Using the data that follows, return exactly the lines from the one that contains "function will operate" through the one that contains "- Goal: Generate", ends included.

· · · ·

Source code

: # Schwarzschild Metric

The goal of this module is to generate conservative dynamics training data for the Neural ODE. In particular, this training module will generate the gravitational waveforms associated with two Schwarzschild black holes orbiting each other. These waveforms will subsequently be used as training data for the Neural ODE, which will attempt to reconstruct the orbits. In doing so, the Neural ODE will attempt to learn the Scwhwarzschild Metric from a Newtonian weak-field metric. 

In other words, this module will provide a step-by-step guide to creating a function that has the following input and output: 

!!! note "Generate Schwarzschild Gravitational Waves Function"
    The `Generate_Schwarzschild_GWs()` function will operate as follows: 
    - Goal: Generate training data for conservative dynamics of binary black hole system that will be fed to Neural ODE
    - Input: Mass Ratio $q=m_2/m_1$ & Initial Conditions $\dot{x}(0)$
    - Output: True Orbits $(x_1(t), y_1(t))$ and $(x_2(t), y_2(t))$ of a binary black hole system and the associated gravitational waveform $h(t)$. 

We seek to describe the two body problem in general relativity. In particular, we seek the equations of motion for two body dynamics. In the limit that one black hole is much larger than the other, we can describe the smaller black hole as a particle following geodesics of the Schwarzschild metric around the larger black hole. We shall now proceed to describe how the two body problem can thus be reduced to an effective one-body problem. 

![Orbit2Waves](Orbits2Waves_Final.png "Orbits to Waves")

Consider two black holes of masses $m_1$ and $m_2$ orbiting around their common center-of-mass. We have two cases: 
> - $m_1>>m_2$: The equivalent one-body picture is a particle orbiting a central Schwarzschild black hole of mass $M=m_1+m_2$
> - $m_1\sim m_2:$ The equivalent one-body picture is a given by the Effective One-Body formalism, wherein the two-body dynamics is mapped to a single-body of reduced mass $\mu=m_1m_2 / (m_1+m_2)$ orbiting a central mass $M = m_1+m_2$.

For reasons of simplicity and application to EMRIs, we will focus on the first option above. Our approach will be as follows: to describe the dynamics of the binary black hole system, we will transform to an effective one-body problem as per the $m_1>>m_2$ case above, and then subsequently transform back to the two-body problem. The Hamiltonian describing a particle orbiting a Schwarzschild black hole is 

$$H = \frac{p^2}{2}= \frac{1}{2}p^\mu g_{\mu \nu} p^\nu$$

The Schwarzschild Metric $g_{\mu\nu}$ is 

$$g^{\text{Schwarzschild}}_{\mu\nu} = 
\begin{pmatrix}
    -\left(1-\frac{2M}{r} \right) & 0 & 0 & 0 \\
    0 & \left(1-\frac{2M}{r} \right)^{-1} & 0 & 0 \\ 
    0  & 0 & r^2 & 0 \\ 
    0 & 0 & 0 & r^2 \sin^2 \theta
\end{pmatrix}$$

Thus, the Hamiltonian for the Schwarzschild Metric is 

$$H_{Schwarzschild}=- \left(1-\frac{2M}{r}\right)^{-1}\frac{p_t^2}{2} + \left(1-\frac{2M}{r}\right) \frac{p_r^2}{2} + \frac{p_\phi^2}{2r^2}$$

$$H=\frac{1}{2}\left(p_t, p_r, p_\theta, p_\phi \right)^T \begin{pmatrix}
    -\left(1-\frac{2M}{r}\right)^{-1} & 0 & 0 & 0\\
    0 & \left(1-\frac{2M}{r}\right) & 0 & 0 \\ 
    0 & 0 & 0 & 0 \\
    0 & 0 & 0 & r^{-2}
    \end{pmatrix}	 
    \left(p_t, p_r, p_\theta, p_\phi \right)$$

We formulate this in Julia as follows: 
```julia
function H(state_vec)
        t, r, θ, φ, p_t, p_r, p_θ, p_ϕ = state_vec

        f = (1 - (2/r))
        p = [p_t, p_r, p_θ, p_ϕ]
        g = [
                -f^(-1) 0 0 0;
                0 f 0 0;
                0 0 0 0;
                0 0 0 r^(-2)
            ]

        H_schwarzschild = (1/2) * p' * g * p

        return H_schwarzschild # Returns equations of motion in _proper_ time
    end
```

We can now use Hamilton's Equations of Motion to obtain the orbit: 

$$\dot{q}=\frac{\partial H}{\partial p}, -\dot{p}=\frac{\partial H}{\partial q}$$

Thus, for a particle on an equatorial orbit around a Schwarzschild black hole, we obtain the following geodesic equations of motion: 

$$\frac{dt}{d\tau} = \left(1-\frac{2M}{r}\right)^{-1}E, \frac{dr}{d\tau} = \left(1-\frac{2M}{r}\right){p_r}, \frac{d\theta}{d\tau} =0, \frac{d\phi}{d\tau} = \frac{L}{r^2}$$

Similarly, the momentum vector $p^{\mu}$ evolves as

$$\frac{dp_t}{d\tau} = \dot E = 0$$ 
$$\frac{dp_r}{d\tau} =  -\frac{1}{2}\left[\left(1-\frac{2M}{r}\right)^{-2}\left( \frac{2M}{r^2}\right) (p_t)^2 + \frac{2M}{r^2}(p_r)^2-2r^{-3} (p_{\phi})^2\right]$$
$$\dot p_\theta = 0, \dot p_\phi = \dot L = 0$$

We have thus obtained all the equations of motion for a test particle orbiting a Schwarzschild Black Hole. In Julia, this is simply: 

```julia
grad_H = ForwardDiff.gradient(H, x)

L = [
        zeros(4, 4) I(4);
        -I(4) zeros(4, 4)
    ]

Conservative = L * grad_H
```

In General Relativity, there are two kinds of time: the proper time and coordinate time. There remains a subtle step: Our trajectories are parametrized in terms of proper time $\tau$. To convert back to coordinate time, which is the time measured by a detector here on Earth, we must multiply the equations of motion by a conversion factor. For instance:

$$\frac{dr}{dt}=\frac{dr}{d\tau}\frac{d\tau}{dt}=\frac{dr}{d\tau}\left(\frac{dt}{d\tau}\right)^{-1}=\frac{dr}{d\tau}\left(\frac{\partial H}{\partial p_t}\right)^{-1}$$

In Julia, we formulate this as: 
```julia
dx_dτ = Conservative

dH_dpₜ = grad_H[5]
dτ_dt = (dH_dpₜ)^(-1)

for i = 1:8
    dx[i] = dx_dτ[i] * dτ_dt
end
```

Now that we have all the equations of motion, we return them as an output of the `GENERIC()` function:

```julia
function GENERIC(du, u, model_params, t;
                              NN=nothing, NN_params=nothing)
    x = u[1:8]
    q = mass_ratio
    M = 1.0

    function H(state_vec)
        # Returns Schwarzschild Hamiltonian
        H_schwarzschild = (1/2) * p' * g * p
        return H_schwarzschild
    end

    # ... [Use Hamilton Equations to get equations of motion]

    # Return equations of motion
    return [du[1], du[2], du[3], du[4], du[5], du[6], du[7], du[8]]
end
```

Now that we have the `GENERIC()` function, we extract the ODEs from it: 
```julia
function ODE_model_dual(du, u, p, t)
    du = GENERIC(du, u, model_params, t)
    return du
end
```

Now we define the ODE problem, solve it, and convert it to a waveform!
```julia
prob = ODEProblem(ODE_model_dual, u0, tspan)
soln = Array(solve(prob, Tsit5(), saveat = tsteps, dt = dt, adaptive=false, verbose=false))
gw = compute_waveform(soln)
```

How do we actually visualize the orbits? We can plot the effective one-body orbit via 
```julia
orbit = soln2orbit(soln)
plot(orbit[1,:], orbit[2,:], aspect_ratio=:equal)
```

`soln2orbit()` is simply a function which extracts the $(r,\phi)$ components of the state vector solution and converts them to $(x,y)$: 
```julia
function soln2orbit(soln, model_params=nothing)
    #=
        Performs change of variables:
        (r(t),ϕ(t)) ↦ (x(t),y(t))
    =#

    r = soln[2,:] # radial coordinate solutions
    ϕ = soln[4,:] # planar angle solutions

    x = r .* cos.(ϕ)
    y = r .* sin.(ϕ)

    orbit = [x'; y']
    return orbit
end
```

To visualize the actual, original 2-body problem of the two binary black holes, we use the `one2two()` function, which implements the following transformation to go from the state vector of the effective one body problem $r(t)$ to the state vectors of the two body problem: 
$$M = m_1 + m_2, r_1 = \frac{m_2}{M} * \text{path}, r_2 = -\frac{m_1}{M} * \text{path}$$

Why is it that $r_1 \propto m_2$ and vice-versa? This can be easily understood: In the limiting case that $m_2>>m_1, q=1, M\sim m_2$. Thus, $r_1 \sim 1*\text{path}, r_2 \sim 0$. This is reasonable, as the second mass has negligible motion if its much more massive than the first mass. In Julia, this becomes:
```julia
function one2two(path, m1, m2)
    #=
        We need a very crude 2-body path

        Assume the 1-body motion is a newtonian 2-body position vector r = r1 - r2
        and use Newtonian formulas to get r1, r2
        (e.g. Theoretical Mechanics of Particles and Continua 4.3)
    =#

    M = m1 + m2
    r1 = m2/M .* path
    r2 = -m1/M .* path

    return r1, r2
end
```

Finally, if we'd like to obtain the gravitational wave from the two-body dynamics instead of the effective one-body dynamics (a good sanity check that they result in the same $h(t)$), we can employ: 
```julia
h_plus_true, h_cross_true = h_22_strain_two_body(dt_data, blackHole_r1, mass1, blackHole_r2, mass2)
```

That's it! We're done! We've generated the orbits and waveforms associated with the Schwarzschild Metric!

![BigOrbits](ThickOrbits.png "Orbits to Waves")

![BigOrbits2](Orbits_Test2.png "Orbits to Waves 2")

· · · ·

◆ ANSWER TO THIS PROBLEM:
    The `Generate_Schwarzschild_GWs()` function will operate as follows: 
    - Goal: Generate training data for conservative dynamics of binary black hole system that will be fed to Neural ODE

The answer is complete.